Birthed in Kendal and based in Leeds, the indie four piece are an intriguingly quirky proposition, custom built for  eclectic festivals. Taking a  break from recording their secnd album, they’re out and about  touting last year’s debut Limbo, Panto (Domino), an album that throws in fairground melodies, Hayden Thorpe’s soaring falsettos, plinketty barroom piano, Latin shuffles and sex themed lyrics that include lines about rubber raspberries, Bryclreem and chips with cheese.

A cocktail of  Stackridge and Noel Coward with songs that go by such titles Vigil For A Fuddy Duddy,Brave Bulging Buoyant Clairvoyants, She Purred, While I Grrred, Cheerio Chaps, Cheerio Goodbye, Sylvia A Melodrama and, sung by tenor voiced bassist Tom Fleming, the catchily oddball The Devil’s Crayon, it’s not going to be your usual sort of musical soiree. 8pm. £10. Tin Angel, Medieval Spon St, Coventry


 

Tuesday February 24

Kaiser Chiefs

Subscribing to the not broken don’t fix principle, the Kaisers’ third album, Off With Their Heads (B-Unique) serves up yet another collection of shouty, juddery bash pop doused with mobalong choruses, head nodding riffs and, as on the  “what do you want for tea? I want crisps” and “it’s cool to know nothing” lines  of Never Miss A Beat, both snarling put downs and celebrations of the kids on the street.

However, it’s only really that, Good Days Bad Days and Addicted To Drugs that have the same hard to shift chorus hooks that plastered Ruby, Everyday I Love You Less And Less and I Predict A Riot over the airwaves until you were heartily sick of them but still couldn’t help singing along. Addicted also shows the bones of their 70s influences really starting to show through the skin, sounding at times a lot like 10cc (Life Is A Minestrone, to be specific), the slow stomp, Like It Too Much harks headily to Bowie splashed with ELO strings, You Want History is all early Elvis Costello with swirly synths, while you may also hear Mott The Hoople, the Stranglers and, on the chirpy fairground flavours of Always Like That, even   Chicory Tip.

A little by the numbers perhaps, but clearly also a case of giving the fans exactly what they want (though it’s hard to imagine that includes watery sensitive 60s pop ballad Remember You’re A Girl on which drummer vocally challenged drummer Nick Hodgson seems to be singing from the basement), which should keep them cresting the waves for another two years at least.

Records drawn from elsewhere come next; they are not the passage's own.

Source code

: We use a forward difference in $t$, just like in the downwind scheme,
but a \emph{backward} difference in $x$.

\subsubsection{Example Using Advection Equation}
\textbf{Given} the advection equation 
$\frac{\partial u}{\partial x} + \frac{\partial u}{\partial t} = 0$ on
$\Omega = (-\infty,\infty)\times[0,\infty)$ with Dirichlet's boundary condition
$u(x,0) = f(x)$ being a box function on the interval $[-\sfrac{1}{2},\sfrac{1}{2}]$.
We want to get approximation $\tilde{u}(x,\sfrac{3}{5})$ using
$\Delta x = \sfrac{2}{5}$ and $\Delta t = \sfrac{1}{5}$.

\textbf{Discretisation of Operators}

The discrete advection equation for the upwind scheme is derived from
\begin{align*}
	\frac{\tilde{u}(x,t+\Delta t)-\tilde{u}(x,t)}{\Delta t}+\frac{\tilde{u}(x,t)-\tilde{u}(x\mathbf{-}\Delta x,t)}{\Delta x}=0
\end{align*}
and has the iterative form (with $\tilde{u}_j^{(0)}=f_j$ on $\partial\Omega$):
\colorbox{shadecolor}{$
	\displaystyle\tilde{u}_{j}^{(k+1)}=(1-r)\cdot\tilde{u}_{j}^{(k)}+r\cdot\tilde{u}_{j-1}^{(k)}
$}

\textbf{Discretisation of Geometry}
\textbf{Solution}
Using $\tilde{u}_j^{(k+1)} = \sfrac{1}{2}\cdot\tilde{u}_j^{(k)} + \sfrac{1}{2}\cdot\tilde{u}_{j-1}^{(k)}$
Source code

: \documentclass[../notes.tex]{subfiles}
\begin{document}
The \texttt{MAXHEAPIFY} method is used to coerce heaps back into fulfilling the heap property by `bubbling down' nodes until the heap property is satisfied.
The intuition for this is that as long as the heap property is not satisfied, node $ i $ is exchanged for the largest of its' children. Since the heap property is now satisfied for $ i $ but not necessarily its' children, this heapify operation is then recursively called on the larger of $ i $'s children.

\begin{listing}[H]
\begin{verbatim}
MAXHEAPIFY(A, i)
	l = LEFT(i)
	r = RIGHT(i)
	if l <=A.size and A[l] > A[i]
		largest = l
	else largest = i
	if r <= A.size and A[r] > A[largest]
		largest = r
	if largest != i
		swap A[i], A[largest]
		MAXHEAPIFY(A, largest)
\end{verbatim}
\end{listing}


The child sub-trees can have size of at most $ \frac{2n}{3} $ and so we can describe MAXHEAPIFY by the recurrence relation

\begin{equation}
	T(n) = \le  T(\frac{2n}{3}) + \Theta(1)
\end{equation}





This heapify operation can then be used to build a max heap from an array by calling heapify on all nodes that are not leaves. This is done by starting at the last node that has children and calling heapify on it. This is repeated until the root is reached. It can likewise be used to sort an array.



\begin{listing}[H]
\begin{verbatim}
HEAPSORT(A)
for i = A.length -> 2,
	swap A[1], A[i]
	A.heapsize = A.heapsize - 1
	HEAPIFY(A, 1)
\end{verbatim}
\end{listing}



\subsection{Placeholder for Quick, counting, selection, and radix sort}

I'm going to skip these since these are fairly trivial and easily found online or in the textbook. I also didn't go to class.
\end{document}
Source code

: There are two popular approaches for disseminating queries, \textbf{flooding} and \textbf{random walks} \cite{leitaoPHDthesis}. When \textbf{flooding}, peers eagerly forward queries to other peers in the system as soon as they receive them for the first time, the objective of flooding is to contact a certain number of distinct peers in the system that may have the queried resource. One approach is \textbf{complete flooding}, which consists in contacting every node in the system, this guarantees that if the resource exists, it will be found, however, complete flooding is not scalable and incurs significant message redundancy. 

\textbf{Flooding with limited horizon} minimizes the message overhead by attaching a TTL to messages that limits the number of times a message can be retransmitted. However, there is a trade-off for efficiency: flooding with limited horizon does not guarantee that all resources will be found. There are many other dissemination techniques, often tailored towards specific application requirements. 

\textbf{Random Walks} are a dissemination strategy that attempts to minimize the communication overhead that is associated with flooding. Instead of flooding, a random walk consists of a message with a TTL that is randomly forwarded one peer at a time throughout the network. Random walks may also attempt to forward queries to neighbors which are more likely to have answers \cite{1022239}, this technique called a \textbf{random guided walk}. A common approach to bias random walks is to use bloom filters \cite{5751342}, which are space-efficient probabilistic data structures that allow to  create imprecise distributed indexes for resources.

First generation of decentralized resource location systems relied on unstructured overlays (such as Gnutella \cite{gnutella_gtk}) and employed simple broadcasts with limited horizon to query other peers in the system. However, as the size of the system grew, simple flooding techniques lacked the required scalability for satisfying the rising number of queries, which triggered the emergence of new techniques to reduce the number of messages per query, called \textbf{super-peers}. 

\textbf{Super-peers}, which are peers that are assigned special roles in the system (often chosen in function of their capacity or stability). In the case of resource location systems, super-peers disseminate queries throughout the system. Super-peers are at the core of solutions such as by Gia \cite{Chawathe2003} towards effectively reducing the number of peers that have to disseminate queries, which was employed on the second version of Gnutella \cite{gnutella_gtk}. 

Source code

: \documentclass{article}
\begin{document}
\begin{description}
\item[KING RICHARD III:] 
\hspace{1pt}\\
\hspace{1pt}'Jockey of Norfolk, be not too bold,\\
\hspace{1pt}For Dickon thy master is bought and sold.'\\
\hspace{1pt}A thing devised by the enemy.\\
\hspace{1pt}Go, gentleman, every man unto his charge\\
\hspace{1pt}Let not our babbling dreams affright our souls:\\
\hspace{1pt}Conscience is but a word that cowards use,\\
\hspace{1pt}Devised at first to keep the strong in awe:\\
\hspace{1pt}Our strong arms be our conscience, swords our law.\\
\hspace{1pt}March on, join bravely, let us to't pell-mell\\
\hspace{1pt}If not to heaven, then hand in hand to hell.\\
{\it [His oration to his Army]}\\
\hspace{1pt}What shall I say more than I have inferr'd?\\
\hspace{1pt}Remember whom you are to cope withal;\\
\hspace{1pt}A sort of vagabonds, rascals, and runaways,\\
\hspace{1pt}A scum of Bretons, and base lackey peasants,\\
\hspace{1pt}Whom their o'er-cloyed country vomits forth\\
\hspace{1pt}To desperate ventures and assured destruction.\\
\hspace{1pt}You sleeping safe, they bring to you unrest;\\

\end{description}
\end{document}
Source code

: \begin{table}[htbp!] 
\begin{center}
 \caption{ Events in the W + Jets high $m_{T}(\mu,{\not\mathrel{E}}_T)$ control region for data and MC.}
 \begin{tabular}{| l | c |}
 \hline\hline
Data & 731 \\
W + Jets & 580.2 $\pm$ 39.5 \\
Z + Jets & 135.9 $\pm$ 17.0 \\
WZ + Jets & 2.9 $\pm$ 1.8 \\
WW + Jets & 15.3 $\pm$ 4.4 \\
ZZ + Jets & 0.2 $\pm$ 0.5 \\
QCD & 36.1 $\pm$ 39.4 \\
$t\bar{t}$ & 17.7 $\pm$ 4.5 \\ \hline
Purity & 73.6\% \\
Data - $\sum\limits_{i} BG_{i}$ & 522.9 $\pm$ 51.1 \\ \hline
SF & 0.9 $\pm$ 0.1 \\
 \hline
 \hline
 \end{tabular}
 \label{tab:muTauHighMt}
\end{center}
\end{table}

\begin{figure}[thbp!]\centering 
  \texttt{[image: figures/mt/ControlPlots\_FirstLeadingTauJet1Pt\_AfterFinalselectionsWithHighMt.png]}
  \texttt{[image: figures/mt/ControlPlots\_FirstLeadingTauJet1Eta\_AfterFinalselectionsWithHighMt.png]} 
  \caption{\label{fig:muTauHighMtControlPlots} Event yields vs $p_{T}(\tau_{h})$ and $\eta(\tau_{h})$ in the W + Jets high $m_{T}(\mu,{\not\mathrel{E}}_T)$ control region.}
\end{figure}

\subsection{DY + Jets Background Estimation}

Support’s provided by weedy electro-boffin dance pop nerd  Esser who, after winning favour with previous singles, the bubbling marching beat Headlock and piano mazurka hand clapper Satisfied, throws it all away with thoroughly dull 70s synth funk drone Work it Out (Transgressive). 7.30pm. £26. NIA


Wednesday February 25

Emmy The Great

Having spent the last year slowly building word of mouth for her winsome folk pop , Emma Lee Moss finally makes good on the online demos with the release of debut album, First Love (Close Harbour). Sure there’s echoes of Laura Marling, but Moss is musically less intense and more vocally girlish while her lyrics are very bit as witty, literate and disarming. The opening Absentee, a gently swaying song about a funeral and one of several to include religious imagery, gets the ball rolling in fine form, the songs that follow detailing relationships and scenarios easily identifiable by her female following.

24 has her complaining about a shiftless boyfriend who spends his time watching Jack Bauer (“man on the screen, he has done more in a minute than you have achieved in your entire life.”),  tinkling swayer We Almost Had A Baby speaks for itself, the title track reflects how an ill-starred relationship soured listening to Cohen’s Hallelujah because her ex insisted on playing it to indicate his soulful isolation. Then there’s Dylan, “a diss” on a pretentious former schoolfriend, while MIA’s account of a fatal car crash and the deceptively airy Easter Parade graveyard reflections both concern death, possibly the same one.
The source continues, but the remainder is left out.